The songs and music of the late composer Henry Mancini will be heard in workshop readings of a new musical, The Mancini Project, directed and choreographed by Otis Sallid, one of the creators of Smokey Joe's Café, Sept. 19-20 in Manhattan.
The private presentations will be followed by a public benefit performance Sept. 23, with proceeds going to the Henry Mancini Institute.
The musical workshop has been in rehearsal in recent days and is helmed by Sallid, with musical direction by Domenic Cicchetti. Richard G. Weinberg is producer.
The experience offers 20 hit musical numbers, from films as diverse as "Breakfast at Tiffany's" and "Charade" to "The Days of Wine and Roses" and "Victor/Victoria." Mancini, who was represented on Broadway by the stage version of the Blake Edwards film, "Victor/Victoria," died in 1994. His themes and songs are part of the American soundtrack and are heard in elevators, on ads, cartoons and radio. Two of his famous compositions are "The Baby Elephant Walk" and "The Pink Panther."

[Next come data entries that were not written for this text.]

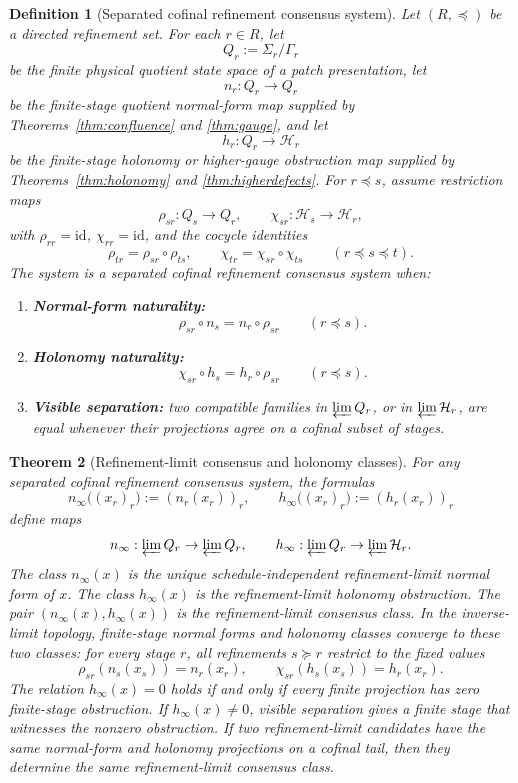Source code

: \documentclass[11pt]{article}
\newtheorem{theorem}{Theorem}[section]
\newtheorem{definition}[theorem]{Definition}
\theoremstyle{remark}
\theoremstyle{plain}
\begin{document}
\begin{definition}[Separated cofinal refinement consensus system]\label{def:refinement-consensus}
Let \((R,\preceq)\) be a directed refinement set. For each \(r\in R\), let
\[
Q_r:=\Sigma_r/\Gamma_r
\]
be the finite physical quotient state space of a patch presentation, let
\[
n_r:Q_r\to Q_r
\]
be the finite-stage quotient normal-form map supplied by Theorems~\ref{thm:confluence} and
\ref{thm:gauge}, and let
\[
h_r:Q_r\to \mathcal H_r
\]
be the finite-stage holonomy or higher-gauge obstruction map supplied by
Theorems~\ref{thm:holonomy} and \ref{thm:higherdefects}. For \(r\preceq s\), assume restriction
maps
\[
\rho_{sr}:Q_s\to Q_r,
\qquad
\chi_{sr}:\mathcal H_s\to\mathcal H_r,
\]
with \(\rho_{rr}=\mathrm{id}\), \(\chi_{rr}=\mathrm{id}\), and the cocycle identities
\[
\rho_{tr}=\rho_{sr}\circ\rho_{ts},
\qquad
\chi_{tr}=\chi_{sr}\circ\chi_{ts}
\qquad
(r\preceq s\preceq t).
\]
The system is a separated cofinal refinement consensus system when:
\begin{enumerate}
\item \textbf{Normal-form naturality:}
\[
\rho_{sr}\circ n_s=n_r\circ\rho_{sr}
\qquad
(r\preceq s).
\]
\item \textbf{Holonomy naturality:}
\[
\chi_{sr}\circ h_s=h_r\circ\rho_{sr}
\qquad
(r\preceq s).
\]
\item \textbf{Visible separation:} two compatible families in \(\varprojlim Q_r\), or in
\(\varprojlim \mathcal H_r\), are equal whenever their projections agree on a cofinal subset of
stages.
\end{enumerate}
\end{definition}

\begin{theorem}[Refinement-limit consensus and holonomy classes]\label{thm:refinement-consensus}
For any separated cofinal refinement consensus system, the formulas
\[
n_\infty\bigl((x_r)_r\bigr):=(n_r(x_r))_r,
\qquad
h_\infty\bigl((x_r)_r\bigr):=(h_r(x_r))_r
\]
define maps
\[
n_\infty:\varprojlim Q_r\to\varprojlim Q_r,
\qquad
h_\infty:\varprojlim Q_r\to\varprojlim\mathcal H_r.
\]
The class \(n_\infty(x)\) is the unique schedule-independent refinement-limit normal form of
\(x\). The class \(h_\infty(x)\) is the refinement-limit holonomy obstruction. The pair
\((n_\infty(x),h_\infty(x))\) is the refinement-limit consensus class. In the inverse-limit
topology, finite-stage normal forms and holonomy classes converge to these two classes: for every
stage \(r\), all refinements \(s\succeq r\) restrict to the fixed values
\[
\rho_{sr}(n_s(x_s))=n_r(x_r),
\qquad
\chi_{sr}(h_s(x_s))=h_r(x_r).
\]
The relation \(h_\infty(x)=0\) holds if and only if every finite projection has zero finite-stage
obstruction. If \(h_\infty(x)\ne0\), visible separation gives a finite stage that witnesses the
nonzero obstruction. If two refinement-limit candidates have the same normal-form and holonomy
projections on a cofinal tail, then they determine the same refinement-limit consensus class.
\end{theorem}
\end{document}
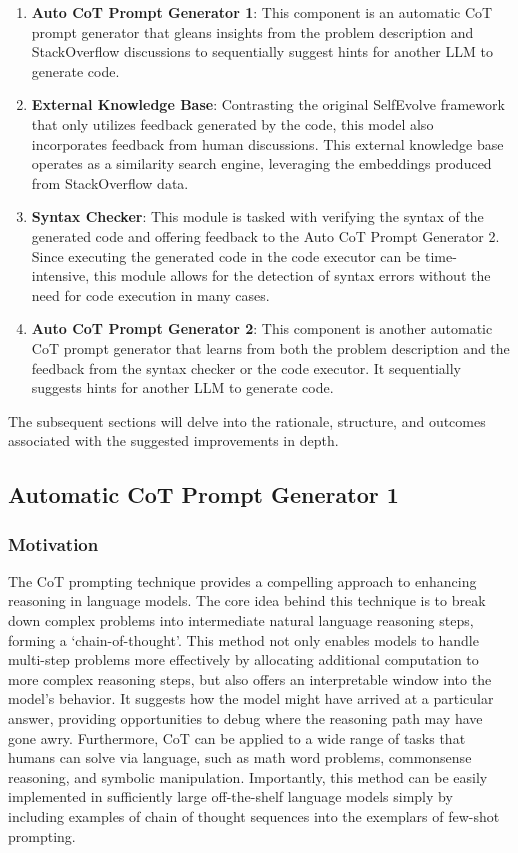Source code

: \documentclass[a4paper,oneside]{book}
\begin{document}
\begin{enumerate}
    \item \textbf{Auto CoT Prompt Generator 1}: This component is an automatic CoT prompt generator that gleans insights from the problem description and StackOverflow discussions to sequentially suggest hints for another LLM to generate code.
    \item \textbf{External Knowledge Base}: Contrasting the original SelfEvolve framework that only utilizes feedback generated by the code, this model also incorporates feedback from human discussions. This external knowledge base operates as a similarity search engine, leveraging the embeddings produced from StackOverflow data.
    \item \textbf{Syntax Checker}: This module is tasked with verifying the syntax of the generated code and offering feedback to the Auto CoT Prompt Generator 2. Since executing the generated code in the code executor can be time-intensive, this module allows for the detection of syntax errors without the need for code execution in many cases.
    \item \textbf{Auto CoT Prompt Generator 2}: This component is another automatic CoT prompt generator that learns from both the problem description and the feedback from the syntax checker or the code executor. It sequentially suggests hints for another LLM to generate code.
\end{enumerate}

The subsequent sections will delve into the rationale, structure, and outcomes associated with the suggested improvements in depth.

\subsection{Automatic CoT Prompt Generator 1}
\subsubsection{Motivation}
The CoT prompting technique provides a compelling approach to enhancing reasoning in language models. The core idea behind this technique is to break down complex problems into intermediate natural language reasoning steps, forming a `chain-of-thought'. This method not only enables models to handle multi-step problems more effectively by allocating additional computation to more complex reasoning steps, but also offers an interpretable window into the model's behavior. It suggests how the model might have arrived at a particular answer, providing opportunities to debug where the reasoning path may have gone awry. Furthermore, CoT can be applied to a wide range of tasks that humans can solve via language, such as math word problems, commonsense reasoning, and symbolic manipulation. Importantly, this method can be easily implemented in sufficiently large off-the-shelf language models simply by including examples of chain of thought sequences into the exemplars of few-shot prompting.
\end{document}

Director-choreographer Sallid met Mancini backstage at the Grammy Awards some 20 years ago, where they had a healthy debate about East Coast jazz vs. West Coast jazz. It wasn't until their conversation was over that Sallid realized he was speaking to Academy Award-winner Mancini. A friendship was forged and the choreographer asked Mancini for the use of his music to create a ballet called Henry Dances. Fast forward to 2002. "I thought his music would make a better Broadway show than a ballet and it would reach more people," Sallid told Playbill On-Line in between workshop rehearsals.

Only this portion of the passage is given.